▶ The task:
Gather all lines with "mods" from the records.

##### Extracted entries #####

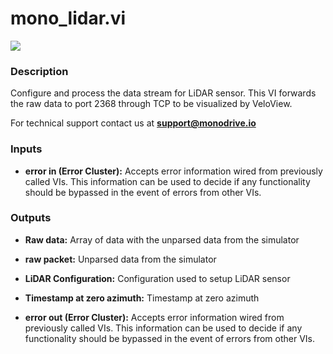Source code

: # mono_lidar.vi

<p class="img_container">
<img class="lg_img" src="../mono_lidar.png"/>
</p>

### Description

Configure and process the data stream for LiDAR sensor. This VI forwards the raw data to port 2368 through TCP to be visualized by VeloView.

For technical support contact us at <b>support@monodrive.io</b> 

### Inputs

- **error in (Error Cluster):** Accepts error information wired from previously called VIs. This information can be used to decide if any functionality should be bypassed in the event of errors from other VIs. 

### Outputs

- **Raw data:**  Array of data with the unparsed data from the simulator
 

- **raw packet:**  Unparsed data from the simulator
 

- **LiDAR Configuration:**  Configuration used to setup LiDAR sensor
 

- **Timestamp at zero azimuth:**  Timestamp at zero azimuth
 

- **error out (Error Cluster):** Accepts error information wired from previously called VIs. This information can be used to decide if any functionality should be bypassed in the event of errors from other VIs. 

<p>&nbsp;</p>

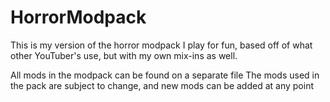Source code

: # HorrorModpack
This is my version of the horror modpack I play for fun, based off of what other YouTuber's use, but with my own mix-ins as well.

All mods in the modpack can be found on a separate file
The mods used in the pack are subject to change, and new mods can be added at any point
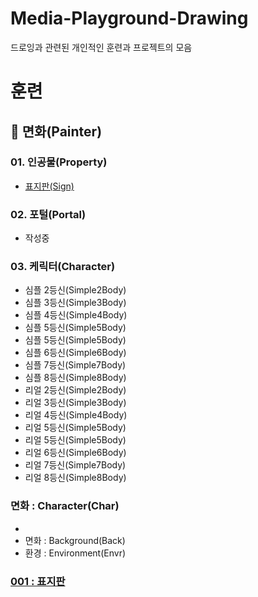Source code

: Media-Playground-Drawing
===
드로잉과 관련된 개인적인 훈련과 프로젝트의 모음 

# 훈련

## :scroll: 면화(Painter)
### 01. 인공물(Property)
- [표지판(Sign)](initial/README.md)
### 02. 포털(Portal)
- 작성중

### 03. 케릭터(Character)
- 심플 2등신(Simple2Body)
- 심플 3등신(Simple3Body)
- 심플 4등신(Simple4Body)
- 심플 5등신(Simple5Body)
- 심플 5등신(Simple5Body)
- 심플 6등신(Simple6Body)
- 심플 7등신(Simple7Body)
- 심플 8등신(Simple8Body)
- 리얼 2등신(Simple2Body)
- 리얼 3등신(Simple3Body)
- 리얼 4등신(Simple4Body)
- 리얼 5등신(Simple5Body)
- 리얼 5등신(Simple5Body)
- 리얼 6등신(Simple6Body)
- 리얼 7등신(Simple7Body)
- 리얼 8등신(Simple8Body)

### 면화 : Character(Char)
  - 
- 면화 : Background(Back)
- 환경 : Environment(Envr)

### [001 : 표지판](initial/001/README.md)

#####
##### Extracted entries #####

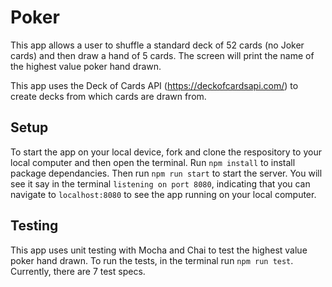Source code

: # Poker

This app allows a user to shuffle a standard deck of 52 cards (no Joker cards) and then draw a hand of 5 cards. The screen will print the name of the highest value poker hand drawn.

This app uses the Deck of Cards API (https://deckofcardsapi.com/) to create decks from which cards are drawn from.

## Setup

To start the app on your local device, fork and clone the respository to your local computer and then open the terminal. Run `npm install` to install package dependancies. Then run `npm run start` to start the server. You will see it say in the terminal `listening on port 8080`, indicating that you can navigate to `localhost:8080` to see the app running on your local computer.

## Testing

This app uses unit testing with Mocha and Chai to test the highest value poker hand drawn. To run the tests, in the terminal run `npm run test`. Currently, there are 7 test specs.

#####
##### Extracted entries #####

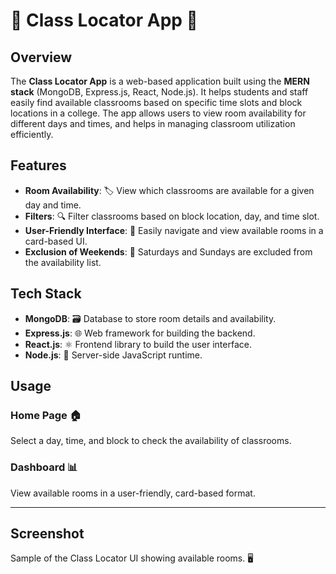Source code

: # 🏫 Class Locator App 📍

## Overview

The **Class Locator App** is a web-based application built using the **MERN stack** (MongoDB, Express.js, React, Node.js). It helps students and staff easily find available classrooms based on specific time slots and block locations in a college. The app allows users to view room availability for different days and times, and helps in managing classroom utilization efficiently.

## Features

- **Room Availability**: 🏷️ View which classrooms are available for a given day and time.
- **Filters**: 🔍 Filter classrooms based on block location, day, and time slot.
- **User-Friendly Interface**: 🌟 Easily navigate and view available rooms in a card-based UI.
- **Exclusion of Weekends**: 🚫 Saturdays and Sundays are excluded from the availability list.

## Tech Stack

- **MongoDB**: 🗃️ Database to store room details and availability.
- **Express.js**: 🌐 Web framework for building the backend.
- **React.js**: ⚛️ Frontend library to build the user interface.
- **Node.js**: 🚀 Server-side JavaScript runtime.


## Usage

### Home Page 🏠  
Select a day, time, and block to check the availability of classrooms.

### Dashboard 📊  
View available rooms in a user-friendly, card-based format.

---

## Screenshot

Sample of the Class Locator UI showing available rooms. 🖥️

#####

▶ Answer below:
All mods in the modpack can be found on a separate file
The mods used in the pack are subject to change, and new mods can be added at any point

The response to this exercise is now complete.